* PROBLEM STATEMENT *
For each line below that includes the word "https", make a copy.
#### SOURCE MATERIAL ####
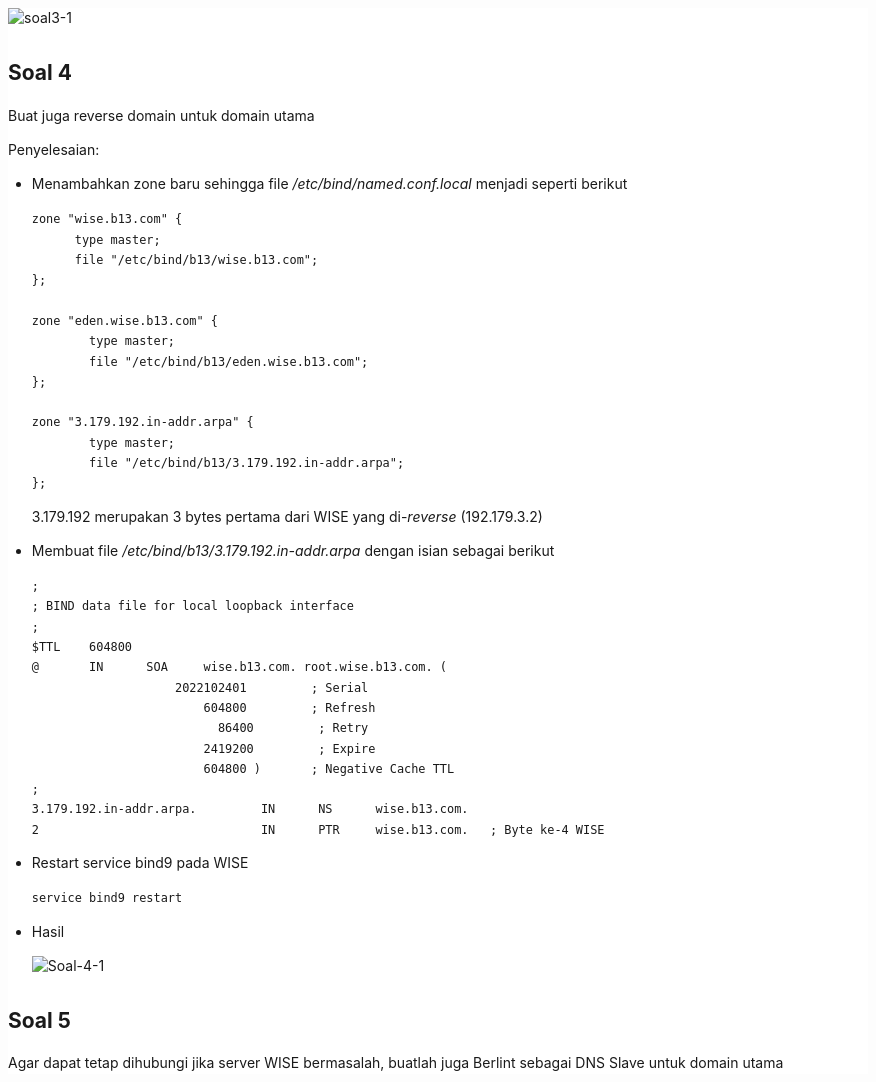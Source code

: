   ![soal3-1](https://cdn.discordapp.com/attachments/818146232689098802/1035223725701857360/unknown.png)

## Soal 4
Buat juga reverse domain untuk domain utama

Penyelesaian:
- Menambahkan zone baru sehingga file */etc/bind/named.conf.local* menjadi seperti berikut
  ```
  zone "wise.b13.com" {
        type master;
        file "/etc/bind/b13/wise.b13.com";
  };

  zone "eden.wise.b13.com" {
          type master;
          file "/etc/bind/b13/eden.wise.b13.com";
  };

  zone "3.179.192.in-addr.arpa" {
          type master;
          file "/etc/bind/b13/3.179.192.in-addr.arpa";
  };
  ```
  3.179.192 merupakan 3 bytes pertama dari WISE yang di-*reverse* (192.179.3.2) 

- Membuat file */etc/bind/b13/3.179.192.in-addr.arpa* dengan isian sebagai berikut
  ```
  ;
  ; BIND data file for local loopback interface
  ;
  $TTL    604800
  @       IN      SOA     wise.b13.com. root.wise.b13.com. (
                      2022102401         ; Serial
                          604800         ; Refresh
                            86400         ; Retry
                          2419200         ; Expire
                          604800 )       ; Negative Cache TTL
  ;
  3.179.192.in-addr.arpa.         IN      NS      wise.b13.com.
  2                               IN      PTR     wise.b13.com.   ; Byte ke-4 WISE
  ```
- Restart service bind9 pada WISE
  ```
  service bind9 restart
  ```
- Hasil 

  ![Soal-4-1](https://cdn.discordapp.com/attachments/818146232689098802/1035226116509683712/unknown.png)

## Soal 5
Agar dapat tetap dihubungi jika server WISE bermasalah, buatlah juga Berlint sebagai DNS Slave untuk domain utama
####
* FINAL ANSWER *
:   ![soal3-1](https://cdn.discordapp.com/attachments/818146232689098802/1035223725701857360/unknown.png)
  ![Soal-4-1](https://cdn.discordapp.com/attachments/818146232689098802/1035226116509683712/unknown.png)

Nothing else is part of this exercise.